(Source texts of formatted documents)
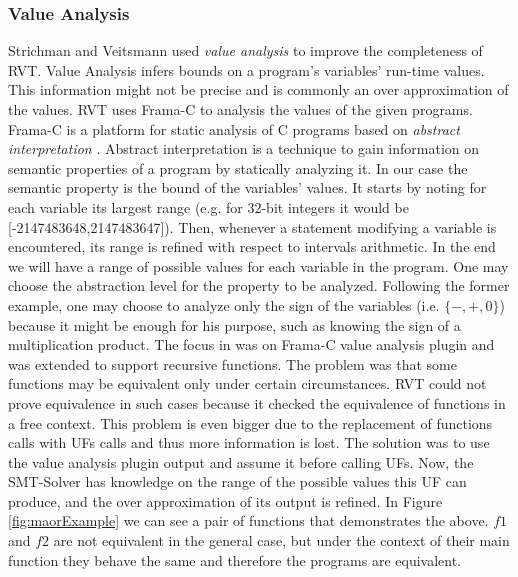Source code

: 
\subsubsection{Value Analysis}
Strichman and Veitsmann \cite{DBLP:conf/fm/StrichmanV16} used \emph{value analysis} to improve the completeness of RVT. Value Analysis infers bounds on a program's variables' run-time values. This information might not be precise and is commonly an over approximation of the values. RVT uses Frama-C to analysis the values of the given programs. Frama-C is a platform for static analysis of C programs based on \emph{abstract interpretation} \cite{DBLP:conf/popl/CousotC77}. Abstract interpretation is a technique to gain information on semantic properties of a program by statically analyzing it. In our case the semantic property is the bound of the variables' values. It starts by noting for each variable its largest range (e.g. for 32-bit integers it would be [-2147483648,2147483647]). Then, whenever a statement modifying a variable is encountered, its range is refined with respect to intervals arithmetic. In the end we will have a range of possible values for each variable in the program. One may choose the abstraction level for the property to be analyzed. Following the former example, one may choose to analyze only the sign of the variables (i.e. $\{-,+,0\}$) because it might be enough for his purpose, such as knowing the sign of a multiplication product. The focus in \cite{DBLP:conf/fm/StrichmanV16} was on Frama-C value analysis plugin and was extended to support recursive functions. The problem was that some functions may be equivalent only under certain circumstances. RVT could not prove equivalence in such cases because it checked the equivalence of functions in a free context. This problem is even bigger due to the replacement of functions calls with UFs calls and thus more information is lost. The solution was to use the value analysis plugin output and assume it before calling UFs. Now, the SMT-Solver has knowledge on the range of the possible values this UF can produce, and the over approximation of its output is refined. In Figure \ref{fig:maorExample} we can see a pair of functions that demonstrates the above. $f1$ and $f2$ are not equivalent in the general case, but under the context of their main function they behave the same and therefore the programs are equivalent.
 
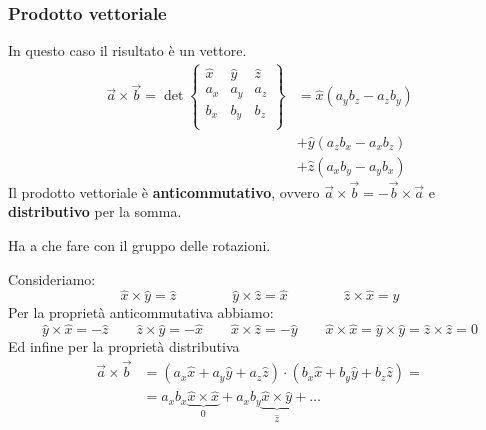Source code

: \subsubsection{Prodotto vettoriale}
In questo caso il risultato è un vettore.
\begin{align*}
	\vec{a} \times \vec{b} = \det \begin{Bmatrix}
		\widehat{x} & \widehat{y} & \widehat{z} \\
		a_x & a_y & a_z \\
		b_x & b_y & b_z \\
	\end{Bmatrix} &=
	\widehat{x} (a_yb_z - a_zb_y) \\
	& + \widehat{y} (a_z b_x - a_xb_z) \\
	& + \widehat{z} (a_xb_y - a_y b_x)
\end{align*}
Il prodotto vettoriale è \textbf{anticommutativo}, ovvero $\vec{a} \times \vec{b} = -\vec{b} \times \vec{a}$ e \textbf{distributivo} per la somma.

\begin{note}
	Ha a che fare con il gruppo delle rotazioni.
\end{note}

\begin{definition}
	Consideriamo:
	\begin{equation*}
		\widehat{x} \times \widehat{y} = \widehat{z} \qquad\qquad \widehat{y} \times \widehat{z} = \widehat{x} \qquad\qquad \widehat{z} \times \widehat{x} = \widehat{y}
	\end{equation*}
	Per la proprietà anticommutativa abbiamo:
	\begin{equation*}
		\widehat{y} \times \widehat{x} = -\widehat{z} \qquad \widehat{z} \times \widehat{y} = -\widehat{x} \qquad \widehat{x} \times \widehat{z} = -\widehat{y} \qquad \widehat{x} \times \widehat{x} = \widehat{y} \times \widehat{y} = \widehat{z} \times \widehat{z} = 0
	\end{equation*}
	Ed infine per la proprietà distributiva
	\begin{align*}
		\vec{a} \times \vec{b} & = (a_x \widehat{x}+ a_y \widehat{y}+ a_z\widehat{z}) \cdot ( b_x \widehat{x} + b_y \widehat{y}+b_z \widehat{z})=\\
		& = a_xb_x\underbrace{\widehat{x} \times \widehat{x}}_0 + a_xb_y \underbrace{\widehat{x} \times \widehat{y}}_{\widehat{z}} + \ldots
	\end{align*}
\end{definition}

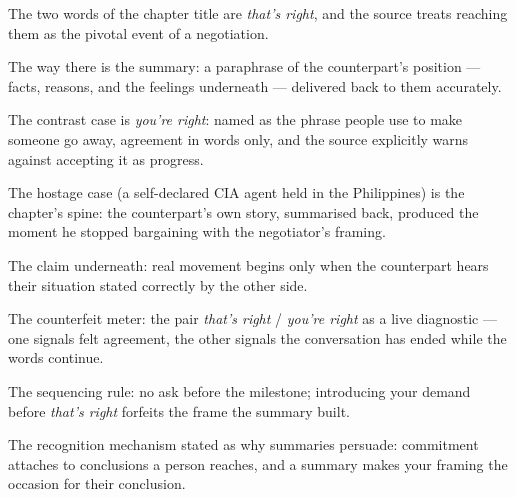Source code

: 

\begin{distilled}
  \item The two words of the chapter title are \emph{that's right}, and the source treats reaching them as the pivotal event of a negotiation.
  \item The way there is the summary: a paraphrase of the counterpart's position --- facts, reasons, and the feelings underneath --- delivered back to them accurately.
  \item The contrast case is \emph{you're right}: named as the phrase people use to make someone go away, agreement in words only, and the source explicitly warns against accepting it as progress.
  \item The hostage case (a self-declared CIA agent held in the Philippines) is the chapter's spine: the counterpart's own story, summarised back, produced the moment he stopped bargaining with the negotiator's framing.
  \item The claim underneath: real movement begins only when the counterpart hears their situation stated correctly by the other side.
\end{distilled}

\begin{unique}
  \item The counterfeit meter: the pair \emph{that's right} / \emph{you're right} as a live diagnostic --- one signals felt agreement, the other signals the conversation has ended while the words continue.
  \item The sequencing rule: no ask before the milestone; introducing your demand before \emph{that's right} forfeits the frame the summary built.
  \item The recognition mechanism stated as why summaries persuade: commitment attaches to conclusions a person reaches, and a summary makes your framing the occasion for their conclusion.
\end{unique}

**Problem to solve:** Find "other" in the data above. Report each line where it appears.

**Answer box:**
  \item The claim underneath: real movement begins only when the counterpart hears their situation stated correctly by the other side.
  \item The counterfeit meter: the pair \emph{that's right} / \emph{you're right} as a live diagnostic --- one signals felt agreement, the other signals the conversation has ended while the words continue.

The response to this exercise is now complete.